Lesions not included in the imaging area, small lesions, and mass-forming lesions may not be detected by the CADe system. Additionally, a rib, a shadow, a nipple, and normal mammary tissue appearing as a lesion may cause false positives on the CADe system. These false positives could be reduced by improving the AI to a more accurate model and training it with a variety of additional data. In addition, the observer should carefully check the original images to reduce missed lesions and unnecessary biopsies and follow-ups.

Readers evaluating the images were blinded to the patient’s data, but a diagnosis is based on patient information (physical examination, medical history, and family history) and findings from other modalities (mammography and magnetic resonance imaging) in practice. The physician should not only use the information from the CADe system but also combine multiple pieces of information to make a comprehensive diagnosis.

Research on CADe systems for breast ultrasound is ongoing, and some have already been approved in the United States, although we investigated a CADe system for breast ultrasound in this study. The CADe system has an even greater impact on human diagnosis; thus, it should be investigated more carefully when considering its application in Japan.

This system is only a detection aid, and the presence or absence of a lesion should not be determined based on the CADe system results alone. Stand-alone performance tests showed high sensitivity but low specificity and false positives. Only when human readers use this CADe system can its excellent performance be fully harnessed. Additionally, at present, the one accountable for the diagnosis if the AI makes a false diagnosis is unclear [26]. Compensation for patients and penalties for developers and medical professionals have not been determined. Thus, for the time being, using AI in clinical practice under the responsibility of medical professionals will be necessary.

This study had several limitations.
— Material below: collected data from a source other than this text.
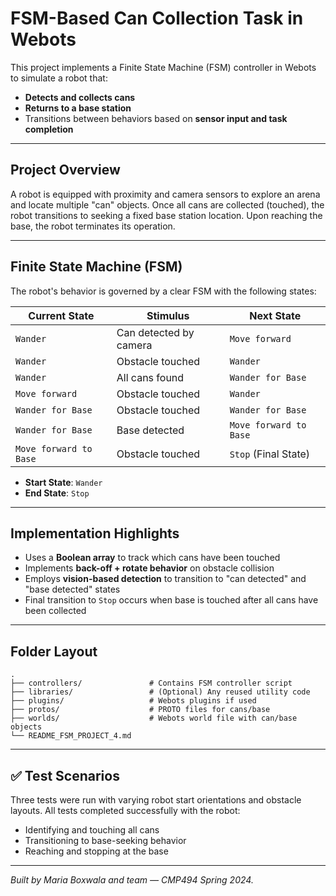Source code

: # FSM-Based Can Collection Task in Webots

This project implements a Finite State Machine (FSM) controller in Webots to simulate a robot that:
- **Detects and collects cans**
- **Returns to a base station**
- Transitions between behaviors based on **sensor input and task completion**

---

## Project Overview

A robot is equipped with proximity and camera sensors to explore an arena and locate multiple "can" objects. Once all cans are collected (touched), the robot transitions to seeking a fixed base station location. Upon reaching the base, the robot terminates its operation.

---

## Finite State Machine (FSM)

The robot's behavior is governed by a clear FSM with the following states:

| Current State        | Stimulus                | Next State              |
|----------------------|-------------------------|--------------------------|
| `Wander`             | Can detected by camera  | `Move forward`          |
| `Wander`             | Obstacle touched        | `Wander`                |
| `Wander`             | All cans found          | `Wander for Base`       |
| `Move forward`       | Obstacle touched        | `Wander`                |
| `Wander for Base`    | Obstacle touched        | `Wander for Base`       |
| `Wander for Base`    | Base detected           | `Move forward to Base`  |
| `Move forward to Base` | Obstacle touched       | `Stop` (Final State)    |

- **Start State**: `Wander`
- **End State**: `Stop`

---

## Implementation Highlights

- Uses a **Boolean array** to track which cans have been touched
- Implements **back-off + rotate behavior** on obstacle collision
- Employs **vision-based detection** to transition to "can detected" and "base detected" states
- Final transition to `Stop` occurs when base is touched after all cans have been collected

---

## Folder Layout

```
.
├── controllers/               # Contains FSM controller script
├── libraries/                 # (Optional) Any reused utility code
├── plugins/                   # Webots plugins if used
├── protos/                    # PROTO files for cans/base
├── worlds/                    # Webots world file with can/base objects
└── README_FSM_PROJECT_4.md
```

---

## ✅ Test Scenarios

Three tests were run with varying robot start orientations and obstacle layouts. All tests completed successfully with the robot:
- Identifying and touching all cans
- Transitioning to base-seeking behavior
- Reaching and stopping at the base

---

*Built by Maria Boxwala and team — CMP494 Spring 2024.*
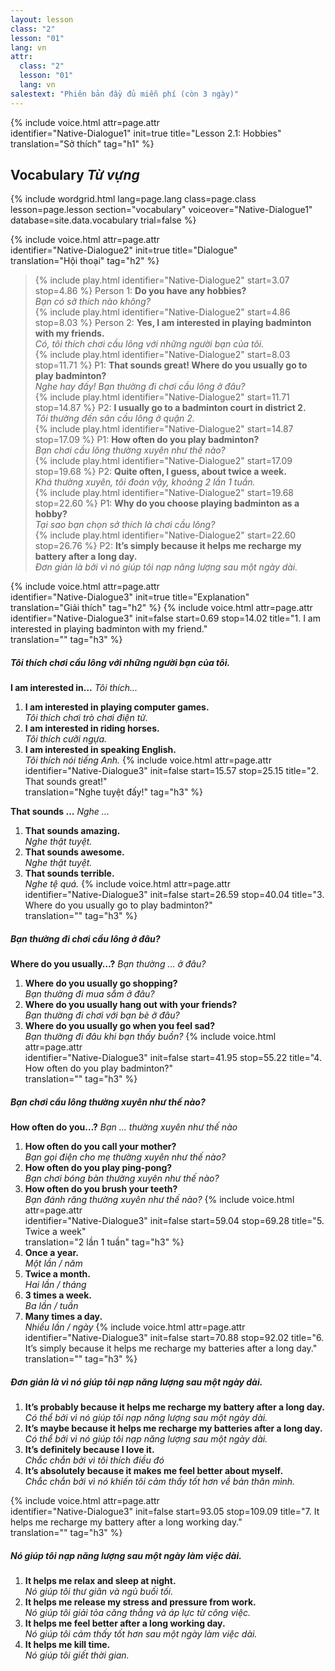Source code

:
 ```yaml
---
layout: lesson
class: "2"
lesson: "01"
lang: vn
attr:
  class: "2"
  lesson: "01"
  lang: vn
salestext: "Phiên bản đầy đủ miễn phí (còn 3 ngày)"
---
```


{%  include voice.html attr=page.attr  
	identifier="Native-Dialogue1"  init=true
	title="Lesson 2.1: Hobbies"        
	translation="Sở thích"
    tag="h1" %}

## Vocabulary   *Từ vựng*

{% include wordgrid.html lang=page.lang
		class=page.class 
		lesson=page.lesson 
		section="vocabulary"
		voiceover="Native-Dialogue1"
		database=site.data.vocabulary 
		trial=false %}


{%  include voice.html attr=page.attr  
	identifier="Native-Dialogue2"  init=true
	title="Dialogue"        
	translation="Hội thoại"
    tag="h2" %}
             
> {% include play.html identifier="Native-Dialogue2" start=3.07 stop=4.86 %} Person 1: **Do you have any hobbies?**     
> *Bạn có sở thích nào không?*       
> {% include play.html identifier="Native-Dialogue2" start=4.86 stop=8.03 %} Person 2: **Yes, I am interested in playing badminton with my friends.**     
> *Có, tôi thích chơi cầu lông với những người bạn của tôi.*       
> {% include play.html identifier="Native-Dialogue2" start=8.03 stop=11.71 %} P1: **That sounds great! Where do you usually go to play badminton?**     
> *Nghe hay đấy! Bạn thường đi chơi cầu lông ở đâu?*      
> {% include play.html identifier="Native-Dialogue2" start=11.71  stop=14.87 %} P2: **I usually go to a badminton court in district 2.**     
> *Tôi thường đến sân cầu lông ở quận 2.*      
> {% include play.html identifier="Native-Dialogue2" start=14.87 stop=17.09 %} P1: **How often do you play badminton?**     
> *Bạn chơi cầu lông thường xuyên như thế nào?*          
> {% include play.html identifier="Native-Dialogue2" start=17.09 stop=19.68 %} P2: **Quite often, I guess, about twice a week.**     
> *Khá thường xuyên, tôi đoán vậy, khoảng 2 lần 1 tuần.*       
> {% include play.html identifier="Native-Dialogue2" start=19.68  stop=22.60 %} P1: **Why do you choose playing badminton as a hobby?**     
> *Tại sao bạn chọn sở thích là chơi cầu lông?*      
> {% include play.html identifier="Native-Dialogue2" start=22.60 stop=26.76 %} P2: **It’s simply because it helps me recharge my battery after a long day.**      
> *Đơn giản là bởi vì nó giúp tôi nạp năng lượng sau một ngày dài.*       

{%  include voice.html attr=page.attr  
	identifier="Native-Dialogue3"  init=true
	title="Explanation"        
	translation="Giải thích"
    tag="h2" %}
{%  include voice.html attr=page.attr  
	identifier="Native-Dialogue3"  init=false start=0.69 stop=14.02
	title="1. I am interested in playing badminton with my friend."        
	translation=""
    tag="h3" %}
##### *Tôi thích chơi cầu lông với những người bạn của tôi.*
**I am interested in…**     *Tôi thích...*

1. **I am interested in playing computer games.**  
*Tôi thích chơi trò chơi điện tử.*
2. **I am interested in riding horses.**  
*Tôi thích cưỡi ngựa.*
3. **I am interested in speaking English.**  
*Tôi thích nói tiếng Anh.*
{%  include voice.html attr=page.attr  
	identifier="Native-Dialogue3"  init=false start=15.57 stop=25.15
	title="2. That sounds great!"        
	translation="Nghe tuyệt đấy!"
    tag="h3" %}

**That sounds …**     *Nghe ...*

1. **That sounds amazing.**  
*Nghe thật tuyệt.*
2. **That sounds awesome.**  
*Nghe thật tuyệt.*
3. **That sounds terrible.**  
*Nghe tệ quá.*
{%  include voice.html attr=page.attr  
	identifier="Native-Dialogue3"  init=false start=26.59 stop=40.04
	title="3. Where do you usually go to play badminton?"        
	translation=""
    tag="h3" %}
##### *Bạn thường đi chơi cầu lông ở đâu?*   

**Where do you usually…?**     *Bạn thường ... ở đâu?*

1. **Where do you usually go shopping?**  
*Bạn thường đi mua sắm ở đâu?*
2. **Where do you usually hang out with your friends?**  
*Bạn thường đi chơi với bạn bè ở đâu?*
3. **Where do you usually go when you feel sad?**  
*Bạn thường đi đâu khi bạn thấy buồn?*
{%  include voice.html attr=page.attr  
	identifier="Native-Dialogue3"  init=false start=41.95 stop=55.22
	title="4. How often do you play badminton?"        
	translation=""
    tag="h3" %}
##### *Bạn chơi cầu lông thường xuyên như thế nào?*   
**How often do you…?**     *Bạn … thường xuyên như thế nào*
1. **How often do you call your mother?**  
*Bạn gọi điện cho mẹ thường xuyên như thế nào?*
2. **How often do you play ping-pong?**  
*Bạn chơi bóng bàn thường xuyên như thế nào?*
3. **How often do you brush your teeth?**  
*Bạn đánh răng thường xuyên như thế nào?*
{%  include voice.html attr=page.attr  
	identifier="Native-Dialogue3"  init=false start=59.04 stop=69.28
	title="5. Twice a week"        
	translation="2 lần 1 tuần"
    tag="h3" %}
1. **Once a year.**  
*Một lần / năm*
2. **Twice a month.**  
*Hai lần / tháng*
3. **3 times a week.**  
*Ba lần / tuần*
3. **Many times a day.**  
*Nhiều lần / ngày*
{%  include voice.html attr=page.attr  
	identifier="Native-Dialogue3"  init=false start=70.88 stop=92.02
	title="6. It’s simply because it helps me recharge my batteries after a long day."        
	translation=""
    tag="h3" %}
##### *Đơn giản là vì nó giúp tôi nạp năng lượng sau một ngày dài.*  
1. **It’s probably because it helps me recharge my battery after a long day.**  
*Có thể bởi vì nó giúp tôi nạp năng lượng sau một ngày dài.*
2. **It’s maybe because it helps me recharge my batteries after a long day.**  
*Có thể bởi vì nó giúp tôi nạp năng lượng sau một ngày dài.*
3. **It’s definitely because I love it.**  
*Chắc chắn bởi vì tôi thích điều đó*
4. **It’s absolutely because it makes me feel better about myself.**  
*Chắc chắn bởi vì nó khiến tôi cảm thấy tốt hơn về bản thân mình.*

{%  include voice.html attr=page.attr  
	identifier="Native-Dialogue3"  init=false start=93.05 stop=109.09
	title="7. It helps me recharge my battery after a long working day."        
	translation=""
    tag="h3" %}
##### *Nó giúp tôi nạp năng lượng sau một ngày làm việc dài.*   
1. **It helps me relax and sleep at night.**  
*Nó giúp tôi thư giãn và ngủ buối tối.*
2. **It helps me release my stress and pressure from work.**  
*Nó giúp tôi giải tỏa căng thẳng và áp lực từ công việc.*
3. **It helps me feel better after a long working day.**  
*Nó giúp tôi cảm thấy tốt hơn sau một ngày làm việc dài.*
4. **It helps me kill time.**  
*Nó giúp tôi giết thời gian.*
First, this retrospective study had a relatively small number of cases, and it was validated using only a specific vendor’s ultrasound device. A larger prospective study with multiple devices from the United States is needed to further demonstrate the usefulness of this study. Second, the study was designed to focus on SOT detection as set by the experts. Investigation of the detection rate for malignancy and the PPV (malignancy rate) of the detected lesions with CADe readings is necessary.

Conclusion

The use of a deep learning-based CADe system for breast ultrasound by readers significantly improved their reading ability. This system is expected to contribute to highly accurate breast cancer screening and diagnosis.